Basically, it is not the 'set client encoding ' thing's fault.
Something is obviously wrong (and I have tried every possible
combination of compilation/initdb/runtime parameters)

Try asking on the bugs list rather than general.  The core folk have
been very busy recently trying to get RC1 out the door, so you might
not get an immediate response.  If all else fails, I recommend you
e-mail Tom Lane directly.

Thanx for your responses but I think, I should explain my problem again.

I want to use (incoming) OpenACS 4.x with LATIN2 encoding.

In my opinion, I should set database encoding to UNICODE. So, I have to compile PostgreSQL 7.1 with --enable-multibyte and --enable-unicode-conversion (and, maybe, with --enable-locale).
Next initdb -E UNICODE -D /usr/local/pgsql/data .
Am I right?

As I wrote in my first post, upper() and lower() works improperly with these settings. But not only upper() and lower() works improperly. Also ORDER BY works improperly.

I test everything in this way:

  1. First, I create table
    CREATE TABLE names ( name varchar(20) );
  2. Next, I insert a few names via browser (encoded in ISO8859-2) to tcl script;
  3. The Tcl script encodes the names to UTF-8 (UNICODE) and sends them to PostgreSQL.
  4. Then, PostgreSQL sends results of query
    SELECT UPPER(name) AS fn FROM names ORDER BY fn;
    (encoded in UNICODE) to the Tcl script.
  5. The script encodes the results to ISO8859-2 and sends then to browser.

With this query it works improperly, but when I try with query SELECT name FROM names;, results are OK.

It looks PostgreSQL doesn't know, how to sort query results, so it use default sorting method (based on order of inserting records?).,

I'm not sure, it's PostgreSQL bug.
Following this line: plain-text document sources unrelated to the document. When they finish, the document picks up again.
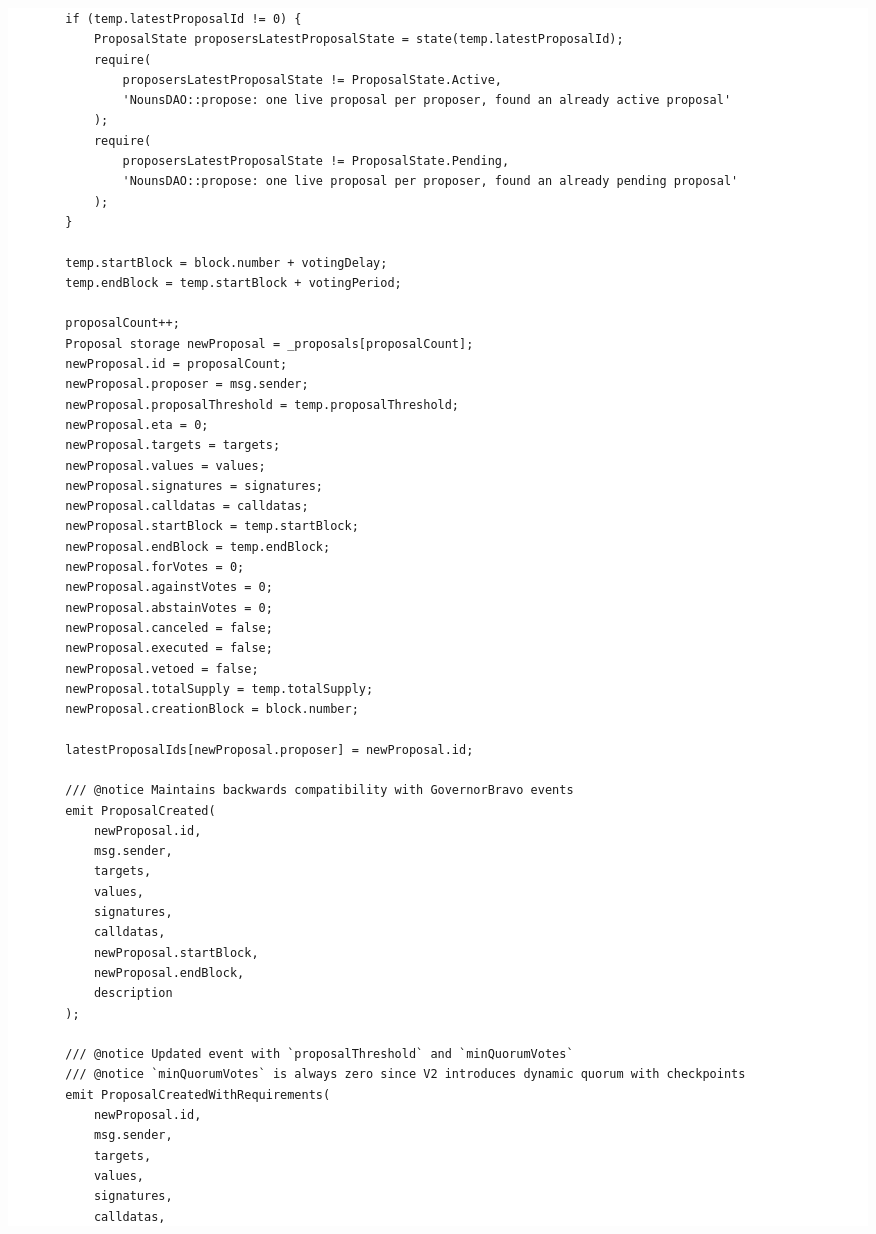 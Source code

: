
 ```solidity
        if (temp.latestProposalId != 0) {
            ProposalState proposersLatestProposalState = state(temp.latestProposalId);
            require(
                proposersLatestProposalState != ProposalState.Active,
                'NounsDAO::propose: one live proposal per proposer, found an already active proposal'
            );
            require(
                proposersLatestProposalState != ProposalState.Pending,
                'NounsDAO::propose: one live proposal per proposer, found an already pending proposal'
            );
        }

        temp.startBlock = block.number + votingDelay;
        temp.endBlock = temp.startBlock + votingPeriod;

        proposalCount++;
        Proposal storage newProposal = _proposals[proposalCount];
        newProposal.id = proposalCount;
        newProposal.proposer = msg.sender;
        newProposal.proposalThreshold = temp.proposalThreshold;
        newProposal.eta = 0;
        newProposal.targets = targets;
        newProposal.values = values;
        newProposal.signatures = signatures;
        newProposal.calldatas = calldatas;
        newProposal.startBlock = temp.startBlock;
        newProposal.endBlock = temp.endBlock;
        newProposal.forVotes = 0;
        newProposal.againstVotes = 0;
        newProposal.abstainVotes = 0;
        newProposal.canceled = false;
        newProposal.executed = false;
        newProposal.vetoed = false;
        newProposal.totalSupply = temp.totalSupply;
        newProposal.creationBlock = block.number;

        latestProposalIds[newProposal.proposer] = newProposal.id;

        /// @notice Maintains backwards compatibility with GovernorBravo events
        emit ProposalCreated(
            newProposal.id,
            msg.sender,
            targets,
            values,
            signatures,
            calldatas,
            newProposal.startBlock,
            newProposal.endBlock,
            description
        );

        /// @notice Updated event with `proposalThreshold` and `minQuorumVotes`
        /// @notice `minQuorumVotes` is always zero since V2 introduces dynamic quorum with checkpoints
        emit ProposalCreatedWithRequirements(
            newProposal.id,
            msg.sender,
            targets,
            values,
            signatures,
            calldatas,
```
Maybe it's problem with my locale settings (LC_ALL=pl_PL, LC_COLLATE=pl_PL , LC_CTYPE=pl_PL, LANG=pl_PL ) or with C library (glibc 2.1).


PS.
I have Debian GNU/Linux 2.2 "Potato" - Intel Celeron - kernel 2.2.19
PostgreSQL compiled with gcc 2.95.2

And therefore this is a postgres bug, not an openacs bug, and we can't
can't help you.  We don't fix postgres bugs.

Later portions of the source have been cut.